Vejamos: música pop, computadores, telemóveis, caras jovens e bonitas dançando e cantando sobre a forma correta de viver as nossas vidas. Entre a depressão da escola/emprego e os conflitos intra e interpessoais da adolescência e idade adulta, apercebemo-nos de que vivemos numa metrópole de plástico, manufaturada e que as tais meninas (do grupo ficcional ‘Dessert’) dançam e cantam sobre a falta de comunicação na era digital e são a prova do distanciamento das pessoas causado pelas linhas turvas daquilo que é real e daquilo que é plástico.
Aqui não só se perde a capacidade e o livre arbítrio de como viver, mas também o facto de que seremos esquecidos quando morrermos: quando nesta era da informação tudo perdura e tudo permanecerá até os servidores falharem. Até à última pessoa que pise os pés neste planeta com acesso à Internet, nós estaremos conectados, ligados e há a possibilidade de os resquícios da tua vida estarem a ser observados – daí nós termos este impulso de acabar com a nossa vida.
“Suicide Club” pode ser visto como uma caricatura mórbida que explora as taxas extremamente altas de suicídio no Japão, os efeitos do uso das tecnologias modernas (internet) e a superficialidade da cultura pop.
Sono preveu a cultura da internet e a morte partilhada da humanidade como antes existia. Nesta era digital, qualquer um pode tornar-se numa estrela pop, num ídolo, onde se pode controlar os outros como apetecer, tudo para transmitir uma mensagem falsa, superficial.

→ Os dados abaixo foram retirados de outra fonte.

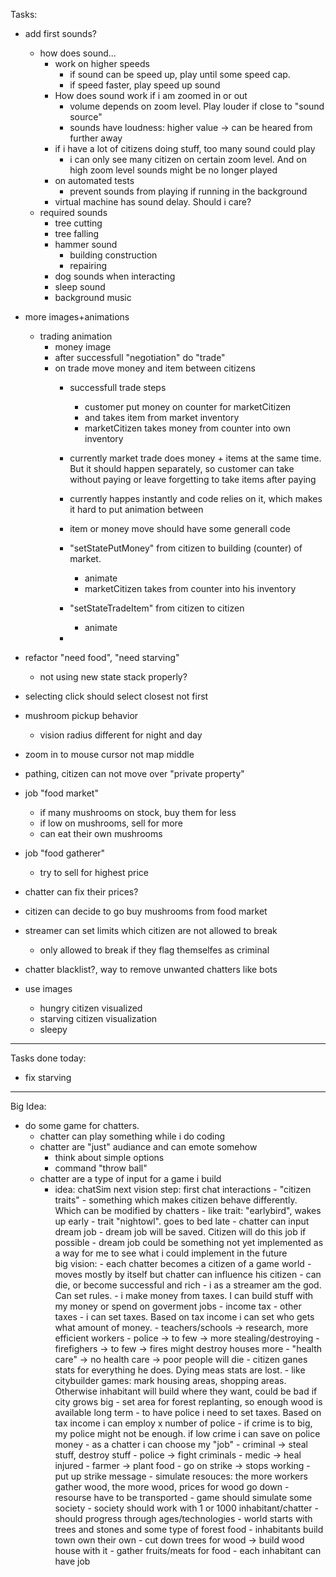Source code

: Tasks:
- add first sounds?
    - how does sound...
        - work on higher speeds 
            - if sound can be speed up, play until some speed cap. 
            - if speed faster, play speed up sound
        - How does sound work if i am zoomed in or out
            - volume depends on zoom level. Play louder if close to "sound source"
            - sounds have loudness: higher value -> can be heared from further away
        - if i have a lot of citizens doing stuff, too many sound could play
            - i can only see many citizen on certain zoom level. And on high zoom level sounds might be no longer played
        - on automated tests
            - prevent sounds from playing if running in the background
        - virtual machine has sound delay. Should i care?
    - required sounds
        - tree cutting
        - tree falling
        - hammer sound
            - building construction
            - repairing
        - dog sounds when interacting
        - sleep sound
        - background music
- more images+animations
    - trading animation
        - money image
        - after successfull "negotiation" do "trade"
        - on trade move money and item between citizens
            - successfull trade steps
                - customer put money on counter for marketCitizen
                - and takes item from market inventory
                - marketCitizen takes money from counter into own inventory

            - currently market trade does money + items at the same time. But it should happen separately, so customer can take without paying or leave forgetting to take items after paying
            - currently happes instantly and code relies on it, which makes it hard to put animation between
            - item or money move should have some generall code
            - "setStatePutMoney" from citizen to building (counter) of market.
                - animate
                - marketCitizen takes from counter into his inventory
            - "setStateTradeItem" from citizen to citizen
                - animate
            - 
- refactor "need food", "need starving"
    - not using new state stack properly?

- selecting click should select closest not first
- mushroom pickup behavior
    - vision radius different for night and day
- zoom in to mouse cursor not map middle

- pathing, citizen can not move over "private property"
- job "food market"
    - if many mushrooms on stock, buy them for less
    - if low on mushrooms, sell for more
    - can eat their own mushrooms
- job "food gatherer"
    - try to sell for highest price
- chatter can fix their prices?
- citizen can decide to go buy mushrooms from food market
- streamer can set limits which citizen are not allowed to break
    - only allowed to break if they flag themselfes as criminal
- chatter blacklist?, way to remove unwanted chatters like bots

- use images
    - hungry citizen visualized
    - starving citizen visualization
    - sleepy

---------------------------------------------------
Tasks done today:
- fix starving


--------------------------------------------------
Big Idea:
- do some game for chatters.
    - chatter can play something while i do coding
    - chatter are "just" audiance and can emote somehow
        - think about simple options
        - command "throw ball"
    - chatter are a type of input for a game i build
        - idea: chatSim
            next vision step:
                first chat interactions
                - "citizen traits"
                    - something which makes citizen behave differently. Which can be modified by chatters
                        - like trait: "earlybird", wakes up early
                        - trait "nightowl". goes to bed late
                -  chatter can input dream job
                    - dream job will be saved. Citizen will do this job if possible
                    - dream job could be something not yet implemented as a way for me to see what i could implement in the future                    
            big vision:
                - each chatter becomes a citizen of a game world
                    - moves mostly by itself but chatter can influence his citizen
                    - can die, or become successful and rich
                - i as a streamer am the god. Can set rules. 
                    - i make money from taxes. I can build stuff with my money or spend on goverment jobs
                        - income tax
                        - other taxes
                    - i can set taxes. Based on tax income i can set who gets what amount of money.
                        - teachers/schools -> research, more efficient workers
                        - police  -> to few -> more stealing/destroying
                        - firefighers -> to few -> fires might destroy houses more
                        - "health care" -> no health care -> poor people will die
                                - citizen ganes stats for everything he does. Dying meas stats are lost. 
                    - like citybuilder games: mark housing areas, shopping areas. Otherwise inhabitant will build where they want, could be bad if city grows big
                    - set area for forest replanting, so enough wood is available long term
                    - to have police i need to set taxes. Based on tax income i can employ x number of police
                        - if crime is to big, my police might not be enough. if low crime i can save on police money
                - as a chatter i can choose my "job"
                    - criminal -> steal stuff, destroy stuff
                    - police -> fight criminals
                    - medic -> heal injured
                    - farmer -> plant food
                    - go on strike -> stops working
                        - put up strike message
                - simulate resouces: the more workers gather wood, the more wood, prices for wood go down
                    - resourse have to be transported
                - game should simulate some society
                - society should work with 1 or 1000 inhabitant/chatter
                - should progress through ages/technologies
                - world starts with trees and stones and some type of forest food
                - inhabitants build town own their own
                    - cut down trees for wood -> build wood house with it
                    - gather fruits/meats for food
                    - each inhabitant can have job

Em entrevista à 3am magazine, Sono disse o seguinte “I hope Japanese hate me. This is a hate movie. I hope almost all people hate this movie. This title is Suicide Club. So I made it. Yes, and truly every Japanese person hates it.” Sem dúvida que o filme, quando saiu, gerou controvérsia com a sua imagética surrealista e perturbante e os seus temas sensíveis, mas ganhou o estatuto de filme de culto, não só dentro do género de horror, mas também no cinema japonês e no cinema mundial do virar do século, devido ao retrato radical da forma como as tecnologias correntes foram veículo para a raíz desconhecida e imparável do mal e também da epidemia de suicídios que surgiram por todo o país. Uma proposta algo arrojada e algo contraditória num Japão que ainda procura viver com o pós- ‘Aum Shirinkyo’.